▸ WHAT NEEDS TO BE DONE
Copy out again, unchanged, the listing below from the line that has "6f36b4a9 8b 80" through the line that has "6f36b4d7 77 06".

* * * * * * *

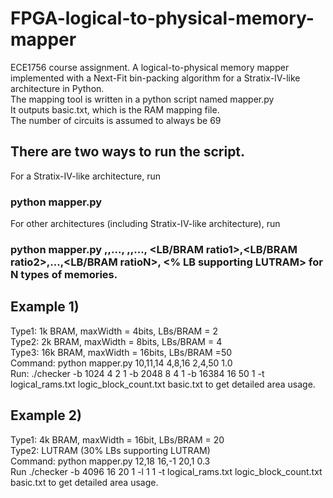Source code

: 
# FPGA-logical-to-physical-memory-mapper
ECE1756 course assignment. A logical-to-physical memory mapper implemented with a Next-Fit bin-packing algorithm for a Stratix-IV-like architecture in Python.  
The mapping tool is written in a python script named mapper.py  
It outputs basic.txt, which is the RAM mapping file.  
The number of circuits is assumed to always be 69  

## There are two ways to run the script.
For a Stratix-IV-like architecture, run 
### python mapper.py  
For other architectures (including Stratix-IV-like architecture), run 
### python mapper.py <memType1>,<memType2>,…,<memTypeN> <maxWidth1>,<maxWidth2>,…,<maxWidthN> <LB/BRAM ratio1>,<LB/BRAM ratio2>,…,<LB/BRAM ratioN>, <% LB supporting LUTRAM> for N types of memories. 

## Example 1)
Type1: 1k BRAM, maxWidth = 4bits, LBs/BRAM = 2  
Type2: 2k BRAM, maxWidth = 8bits, LBs/BRAM = 4  
Type3: 16k BRAM, maxWidth = 16bits, LBs/BRAM =50  
Command: python mapper.py 10,11,14 4,8,16 2,4,50 1.0  
Run: ./checker -b 1024 4 2 1 -b 2048 8 4 1 -b 16384 16 50 1 -t logical_rams.txt logic_block_count.txt basic.txt to get detailed area usage.  
## Example 2)
Type1: 4k BRAM, maxWidth = 16bit, LBs/BRAM = 20  
Type2: LUTRAM (30% LBs supporting LUTRAM)  
Command: python mapper.py 12,18 16,-1 20,1 0.3  
Run ./checker -b 4096 16 20 1 -l 1 1 -t logical_rams.txt logic_block_count.txt basic.txt to get detailed area usage.  
	

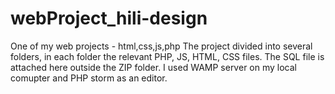 # webProject_hili-design
One of my web projects - html,css,js,php
The project divided into several folders, in each folder the relevant PHP, JS, HTML, CSS files.
The SQL file is attached here outside the ZIP folder.
I used WAMP server on my local comupter and PHP storm as an editor.

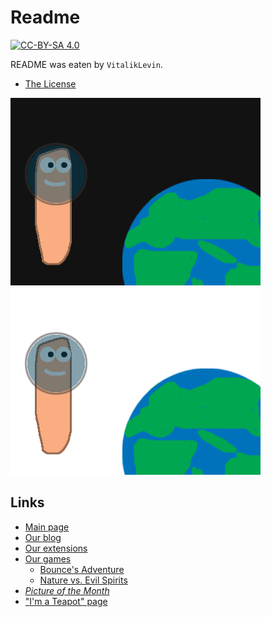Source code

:# Readme

[![CC-BY-SA 4.0](https://img.shields.io/badge/License-CC%20BY--SA%204.0-darklight.svg)](https://creativecommons.org/licenses/by-sa/4.0/)

README was eaten by `VitalikLevin`.

- [The License](/LICENSE.txt)

![Worm in Space](files/images/spaceworm.png#gh-light-mode-only)
![Worm in Real Space](files/images/spaceworm-dark.png#gh-dark-mode-only)

## Links
- [Main page](https://vitaliklevin.github.io/)
- [Our blog](https://vitaliklevin.github.io/blog/)
- [Our extensions](https://vitaliklevin.github.io/exts/)
- [Our games](https://vitaliklevin.github.io/games)
  - [Bounce's Adventure](https://vitaliklevin.github.io/games/bsa/)
  - [Nature vs. Evil Spirits](https://vitaliklevin.github.io/games/nves/)
- _[Picture of the Month](https://vitaliklevin.github.io/picofmonth/)_
- ["I'm a Teapot" page](https://vitaliklevin.github.io/teapot/)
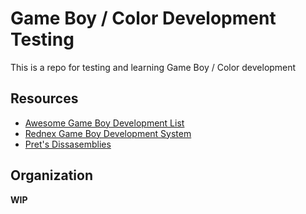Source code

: # Game Boy / Color Development Testing 
This is a repo for testing and learning Game Boy / Color development

## Resources

* [Awesome Game Boy Development List](https://github.com/gbdev/awesome-gbdev)
* [Rednex Game Boy Development System](https://github.com/rednex/rgbds)
* [Pret's Dissasemblies](https://github.com/pret)

## Organization

 __WIP__
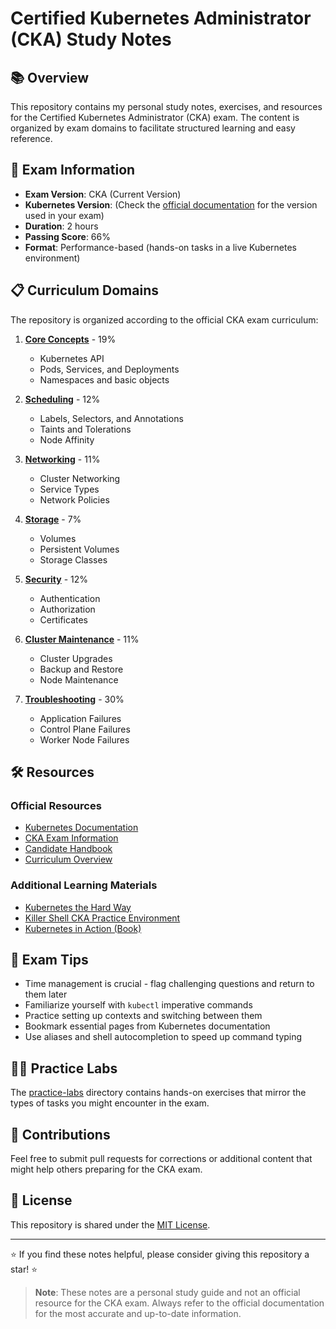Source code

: # Certified Kubernetes Administrator (CKA) Study Notes

## 📚 Overview

This repository contains my personal study notes, exercises, and resources for the Certified Kubernetes Administrator (CKA) exam. The content is organized by exam domains to facilitate structured learning and easy reference.

## 🎯 Exam Information

- **Exam Version**: CKA (Current Version)
- **Kubernetes Version**: (Check the [official documentation](https://docs.linuxfoundation.org/tc-docs/certification/tips-cka-and-ckad) for the version used in your exam)
- **Duration**: 2 hours
- **Passing Score**: 66%
- **Format**: Performance-based (hands-on tasks in a live Kubernetes environment)

## 📋 Curriculum Domains

The repository is organized according to the official CKA exam curriculum:

1. **[Core Concepts](./01-core-concepts/)** - 19%

   - Kubernetes API
   - Pods, Services, and Deployments
   - Namespaces and basic objects

2. **[Scheduling](./02-scheduling/)** - 12%

   - Labels, Selectors, and Annotations
   - Taints and Tolerations
   - Node Affinity

3. **[Networking](./03-networking/)** - 11%

   - Cluster Networking
   - Service Types
   - Network Policies

4. **[Storage](./04-storage/)** - 7%

   - Volumes
   - Persistent Volumes
   - Storage Classes

5. **[Security](./security/)** - 12%

   - Authentication
   - Authorization
   - Certificates

6. **[Cluster Maintenance](./cluster-maintenance/)** - 11%

   - Cluster Upgrades
   - Backup and Restore
   - Node Maintenance

7. **[Troubleshooting](./07-troubleshooting/)** - 30%
   - Application Failures
   - Control Plane Failures
   - Worker Node Failures

## 🛠️ Resources

### Official Resources

- [Kubernetes Documentation](https://kubernetes.io/docs/home/)
- [CKA Exam Information](https://www.cncf.io/certification/cka/)
- [Candidate Handbook](https://docs.linuxfoundation.org/tc-docs/certification/lf-candidate-handbook)
- [Curriculum Overview](https://github.com/cncf/curriculum)

### Additional Learning Materials

- [Kubernetes the Hard Way](https://github.com/kelseyhightower/kubernetes-the-hard-way)
- [Killer Shell CKA Practice Environment](https://killer.sh/cka)
- [Kubernetes in Action (Book)](https://www.manning.com/books/kubernetes-in-action)

## 🔑 Exam Tips

- Time management is crucial - flag challenging questions and return to them later
- Familiarize yourself with `kubectl` imperative commands
- Practice setting up contexts and switching between them
- Bookmark essential pages from Kubernetes documentation
- Use aliases and shell autocompletion to speed up command typing

## 🏃‍♂️ Practice Labs

The [practice-labs](https://killercoda.com/sachin/course/CKA) directory contains hands-on exercises that mirror the types of tasks you might encounter in the exam.

## 🤝 Contributions

Feel free to submit pull requests for corrections or additional content that might help others preparing for the CKA exam.

## 📝 License

This repository is shared under the [MIT License](LICENSE).

---

⭐ If you find these notes helpful, please consider giving this repository a star! ⭐

> **Note**: These notes are a personal study guide and not an official resource for the CKA exam. Always refer to the official documentation for the most accurate and up-to-date information.
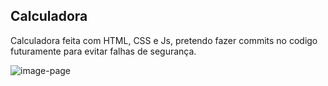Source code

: ## Calculadora

Calculadora feita com HTML, CSS e Js, pretendo fazer commits no codigo futuramente para evitar falhas de segurança.

![image-page](https://i.imgur.com/IiZLvvh.png)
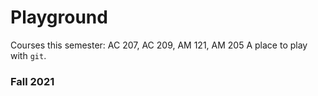 # Playground
Courses this semester: AC 207, AC 209, AM 121, AM 205
A place to play with `git`.

### Fall 2021
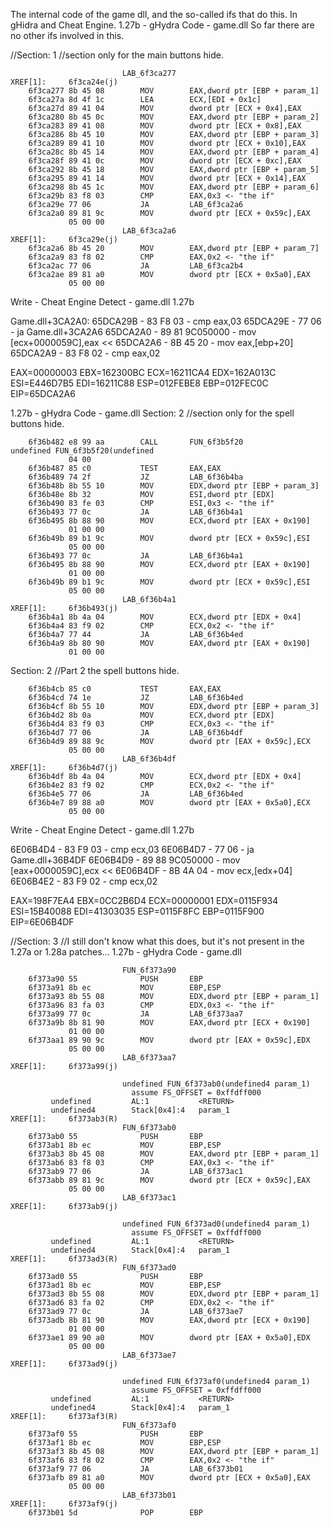 The internal code of the game dll, and the so-called ifs that do this. In gHidra and Cheat Engine.
1.27b - gHydra Code - game.dll So far there are no other ifs involved in this.

//Section: 1 //section only for the main buttons hide.

                             LAB_6f3ca277                                    XREF[1]:     6f3ca24e(j)  
        6f3ca277 8b 45 08        MOV        EAX,dword ptr [EBP + param_1]
        6f3ca27a 8d 4f 1c        LEA        ECX,[EDI + 0x1c]
        6f3ca27d 89 41 04        MOV        dword ptr [ECX + 0x4],EAX
        6f3ca280 8b 45 0c        MOV        EAX,dword ptr [EBP + param_2]
        6f3ca283 89 41 08        MOV        dword ptr [ECX + 0x8],EAX
        6f3ca286 8b 45 10        MOV        EAX,dword ptr [EBP + param_3]
        6f3ca289 89 41 10        MOV        dword ptr [ECX + 0x10],EAX
        6f3ca28c 8b 45 14        MOV        EAX,dword ptr [EBP + param_4]
        6f3ca28f 89 41 0c        MOV        dword ptr [ECX + 0xc],EAX
        6f3ca292 8b 45 18        MOV        EAX,dword ptr [EBP + param_5]
        6f3ca295 89 41 14        MOV        dword ptr [ECX + 0x14],EAX
        6f3ca298 8b 45 1c        MOV        EAX,dword ptr [EBP + param_6]
        6f3ca29b 83 f8 03        CMP        EAX,0x3 <- "the if"
        6f3ca29e 77 06           JA         LAB_6f3ca2a6
        6f3ca2a0 89 81 9c        MOV        dword ptr [ECX + 0x59c],EAX
                 05 00 00
                             LAB_6f3ca2a6                                    XREF[1]:     6f3ca29e(j)  
        6f3ca2a6 8b 45 20        MOV        EAX,dword ptr [EBP + param_7]
        6f3ca2a9 83 f8 02        CMP        EAX,0x2 <- "the if"
        6f3ca2ac 77 06           JA         LAB_6f3ca2b4
        6f3ca2ae 89 81 a0        MOV        dword ptr [ECX + 0x5a0],EAX
                 05 00 00

Write - Cheat Engine Detect - game.dll 1.27b

Game.dll+3CA2A0:
65DCA29B - 83 F8 03 - cmp eax,03
65DCA29E - 77 06 - ja Game.dll+3CA2A6
65DCA2A0 - 89 81 9C050000  - mov [ecx+0000059C],eax <<
65DCA2A6 - 8B 45 20  - mov eax,[ebp+20]
65DCA2A9 - 83 F8 02 - cmp eax,02

EAX=00000003
EBX=162300BC
ECX=16211CA4
EDX=162A013C
ESI=E446D7B5
EDI=16211C88
ESP=012FEBE8
EBP=012FEC0C
EIP=65DCA2A6

1.27b - gHydra Code - game.dll
Section: 2 //section only for the spell buttons hide.

        6f36b482 e8 99 aa        CALL       FUN_6f3b5f20                                     undefined FUN_6f3b5f20(undefined
                 04 00
        6f36b487 85 c0           TEST       EAX,EAX
        6f36b489 74 2f           JZ         LAB_6f36b4ba
        6f36b48b 8b 55 10        MOV        EDX,dword ptr [EBP + param_3]
        6f36b48e 8b 32           MOV        ESI,dword ptr [EDX]
        6f36b490 83 fe 03        CMP        ESI,0x3 <- "the if"
        6f36b493 77 0c           JA         LAB_6f36b4a1
        6f36b495 8b 88 90        MOV        ECX,dword ptr [EAX + 0x190]
                 01 00 00
        6f36b49b 89 b1 9c        MOV        dword ptr [ECX + 0x59c],ESI
                 05 00 00
        6f36b493 77 0c           JA         LAB_6f36b4a1
        6f36b495 8b 88 90        MOV        ECX,dword ptr [EAX + 0x190]
                 01 00 00
        6f36b49b 89 b1 9c        MOV        dword ptr [ECX + 0x59c],ESI
                 05 00 00
                             LAB_6f36b4a1                                    XREF[1]:     6f36b493(j)  
        6f36b4a1 8b 4a 04        MOV        ECX,dword ptr [EDX + 0x4]
        6f36b4a4 83 f9 02        CMP        ECX,0x2 <- "the if"
        6f36b4a7 77 44           JA         LAB_6f36b4ed
        6f36b4a9 8b 80 90        MOV        EAX,dword ptr [EAX + 0x190]
                 01 00 00
   
Section: 2 //Part 2 the spell buttons hide.

        6f36b4cb 85 c0           TEST       EAX,EAX
        6f36b4cd 74 1e           JZ         LAB_6f36b4ed
        6f36b4cf 8b 55 10        MOV        EDX,dword ptr [EBP + param_3]
        6f36b4d2 8b 0a           MOV        ECX,dword ptr [EDX]
        6f36b4d4 83 f9 03        CMP        ECX,0x3 <- "the if"
        6f36b4d7 77 06           JA         LAB_6f36b4df
        6f36b4d9 89 88 9c        MOV        dword ptr [EAX + 0x59c],ECX
                 05 00 00
                             LAB_6f36b4df                                    XREF[1]:     6f36b4d7(j)  
        6f36b4df 8b 4a 04        MOV        ECX,dword ptr [EDX + 0x4]
        6f36b4e2 83 f9 02        CMP        ECX,0x2 <- "the if"
        6f36b4e5 77 06           JA         LAB_6f36b4ed
        6f36b4e7 89 88 a0        MOV        dword ptr [EAX + 0x5a0],ECX
                 05 00 00

Write - Cheat Engine Detect - game.dll 1.27b

6E06B4D4 - 83 F9 03 - cmp ecx,03
6E06B4D7 - 77 06 - ja Game.dll+36B4DF
6E06B4D9 - 89 88 9C050000  - mov [eax+0000059C],ecx <<
6E06B4DF - 8B 4A 04  - mov ecx,[edx+04]
6E06B4E2 - 83 F9 02 - cmp ecx,02

EAX=198F7EA4
EBX=0CC2B6D4
ECX=00000001
EDX=0115F934
ESI=15B40088
EDI=41303035
ESP=0115F8FC
EBP=0115F900
EIP=6E06B4DF

//Section: 3 //I still don't know what this does, but it's not present in the 1.27a or 1.28a patches...
1.27b - gHydra Code - game.dll  
                        
                             FUN_6f373a90
        6f373a90 55              PUSH       EBP
        6f373a91 8b ec           MOV        EBP,ESP
        6f373a93 8b 55 08        MOV        EDX,dword ptr [EBP + param_1]
        6f373a96 83 fa 03        CMP        EDX,0x3 <- "the if"
        6f373a99 77 0c           JA         LAB_6f373aa7
        6f373a9b 8b 81 90        MOV        EAX,dword ptr [ECX + 0x190]
                 01 00 00
        6f373aa1 89 90 9c        MOV        dword ptr [EAX + 0x59c],EDX
                 05 00 00
                             LAB_6f373aa7                                    XREF[1]:     6f373a99(j)  

                             undefined FUN_6f373ab0(undefined4 param_1)
                               assume FS_OFFSET = 0xffdff000
             undefined         AL:1           <RETURN>
             undefined4        Stack[0x4]:4   param_1                                 XREF[1]:     6f373ab3(R)  
                             FUN_6f373ab0
        6f373ab0 55              PUSH       EBP
        6f373ab1 8b ec           MOV        EBP,ESP
        6f373ab3 8b 45 08        MOV        EAX,dword ptr [EBP + param_1]
        6f373ab6 83 f8 03        CMP        EAX,0x3 <- "the if"
        6f373ab9 77 06           JA         LAB_6f373ac1
        6f373abb 89 81 9c        MOV        dword ptr [ECX + 0x59c],EAX
                 05 00 00
                             LAB_6f373ac1                                    XREF[1]:     6f373ab9(j)  

                             undefined FUN_6f373ad0(undefined4 param_1)
                               assume FS_OFFSET = 0xffdff000
             undefined         AL:1           <RETURN>
             undefined4        Stack[0x4]:4   param_1                                 XREF[1]:     6f373ad3(R)  
                             FUN_6f373ad0
        6f373ad0 55              PUSH       EBP
        6f373ad1 8b ec           MOV        EBP,ESP
        6f373ad3 8b 55 08        MOV        EDX,dword ptr [EBP + param_1]
        6f373ad6 83 fa 02        CMP        EDX,0x2 <- "the if"
        6f373ad9 77 0c           JA         LAB_6f373ae7
        6f373adb 8b 81 90        MOV        EAX,dword ptr [ECX + 0x190]
                 01 00 00
        6f373ae1 89 90 a0        MOV        dword ptr [EAX + 0x5a0],EDX
                 05 00 00
                             LAB_6f373ae7                                    XREF[1]:     6f373ad9(j)  

                             undefined FUN_6f373af0(undefined4 param_1)
                               assume FS_OFFSET = 0xffdff000
             undefined         AL:1           <RETURN>
             undefined4        Stack[0x4]:4   param_1                                 XREF[1]:     6f373af3(R)  
                             FUN_6f373af0
        6f373af0 55              PUSH       EBP
        6f373af1 8b ec           MOV        EBP,ESP
        6f373af3 8b 45 08        MOV        EAX,dword ptr [EBP + param_1]
        6f373af6 83 f8 02        CMP        EAX,0x2 <- "the if"
        6f373af9 77 06           JA         LAB_6f373b01
        6f373afb 89 81 a0        MOV        dword ptr [ECX + 0x5a0],EAX
                 05 00 00
                             LAB_6f373b01                                    XREF[1]:     6f373af9(j)  
        6f373b01 5d              POP        EBP
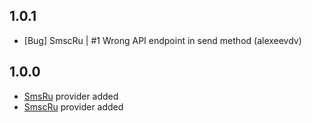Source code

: 1.0.1
-------------------------
- [Bug] SmscRu | #1 Wrong API endpoint in send method (alexeevdv)

1.0.0
-------------------------
- [SmsRu](https://sms.ru/) provider added
- [SmscRu](https://smsc.ru/) provider added
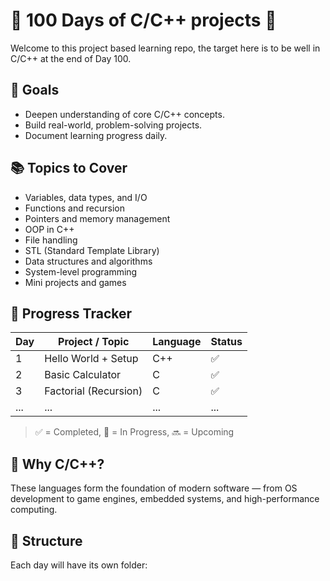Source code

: # 🚀 100 Days of C/C++ projects 🚀
Welcome to this project based learning repo, the target here is to be well in C/C++ at the end of Day 100.

## 🎯 Goals
- Deepen understanding of core C/C++ concepts.
- Build real-world, problem-solving projects.
- Document learning progress daily.

## 📚 Topics to Cover
- Variables, data types, and I/O
- Functions and recursion
- Pointers and memory management
- OOP in C++
- File handling
- STL (Standard Template Library)
- Data structures and algorithms
- System-level programming
- Mini projects and games

## 📅 Progress Tracker

| Day | Project / Topic | Language | Status |
|-----|------------------|----------|--------|
| 1   | Hello World + Setup | C++ | ✅ |
| 2   | Basic Calculator | C | ✅ |
| 3   | Factorial (Recursion) | C | ✅ |
| ... | ... | ... | ... |

> ✅ = Completed, 🔄 = In Progress, 🔜 = Upcoming

## 🧠 Why C/C++?
These languages form the foundation of modern software — from OS development to game engines, embedded systems, and high-performance computing.

## 📂 Structure
Each day will have its own folder:
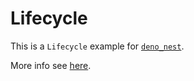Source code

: # Lifecycle

This is a `Lifecycle` example for [`deno_nest`](https://nests.deno.dev/en-US).

More info see
[here](https://nests.deno.dev/en-US/documentation/14_lifecycle_event).
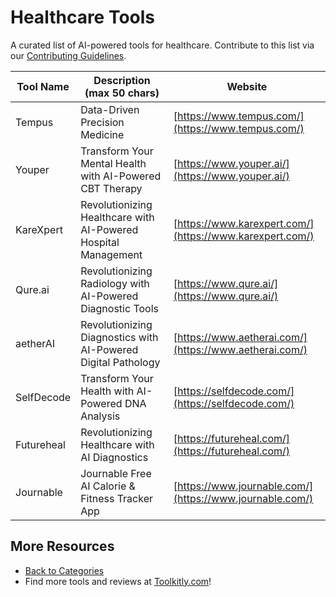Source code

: # Healthcare Tools

A curated list of AI-powered tools for healthcare. Contribute to this list via our [Contributing Guidelines](../CONTRIBUTING.md).

| Tool Name | Description (max 50 chars) | Website |
|-----------|----------------------------|---------|
| Tempus | Data-Driven Precision Medicine | [https://www.tempus.com/](https://www.tempus.com/) |
| Youper | Transform Your Mental Health with AI-Powered CBT Therapy | [https://www.youper.ai/](https://www.youper.ai/) |
| KareXpert | Revolutionizing Healthcare with AI-Powered Hospital Management | [https://www.karexpert.com/](https://www.karexpert.com/) |
| Qure.ai | Revolutionizing Radiology with AI-Powered Diagnostic Tools | [https://www.qure.ai/](https://www.qure.ai/) |
| aetherAI | Revolutionizing Diagnostics with AI-Powered Digital Pathology | [https://www.aetherai.com/](https://www.aetherai.com/) |
| SelfDecode | Transform Your Health with AI-Powered DNA Analysis | [https://selfdecode.com/](https://selfdecode.com/) |
| Futureheal | Revolutionizing Healthcare with AI Diagnostics | [https://futureheal.com/](https://futureheal.com/) |
| Journable | Journable Free AI Calorie & Fitness Tracker App | [https://www.journable.com/](https://www.journable.com/) |

## More Resources
- [Back to Categories](https://github.com/ToolkitlyAI/awesome-ai-tools/blob/master/README.md)
- Find more tools and reviews at [Toolkitly.com](https://toolkitly.com)!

* * * * * * *

▸ YOUR SOLUTION
        6f36b4a9 8b 80 90        MOV        EAX,dword ptr [EAX + 0x190]
                 01 00 00
   
Section: 2 //Part 2 the spell buttons hide.

        6f36b4cb 85 c0           TEST       EAX,EAX
        6f36b4cd 74 1e           JZ         LAB_6f36b4ed
        6f36b4cf 8b 55 10        MOV        EDX,dword ptr [EBP + param_3]
        6f36b4d2 8b 0a           MOV        ECX,dword ptr [EDX]
        6f36b4d4 83 f9 03        CMP        ECX,0x3 <- "the if"
        6f36b4d7 77 06           JA         LAB_6f36b4df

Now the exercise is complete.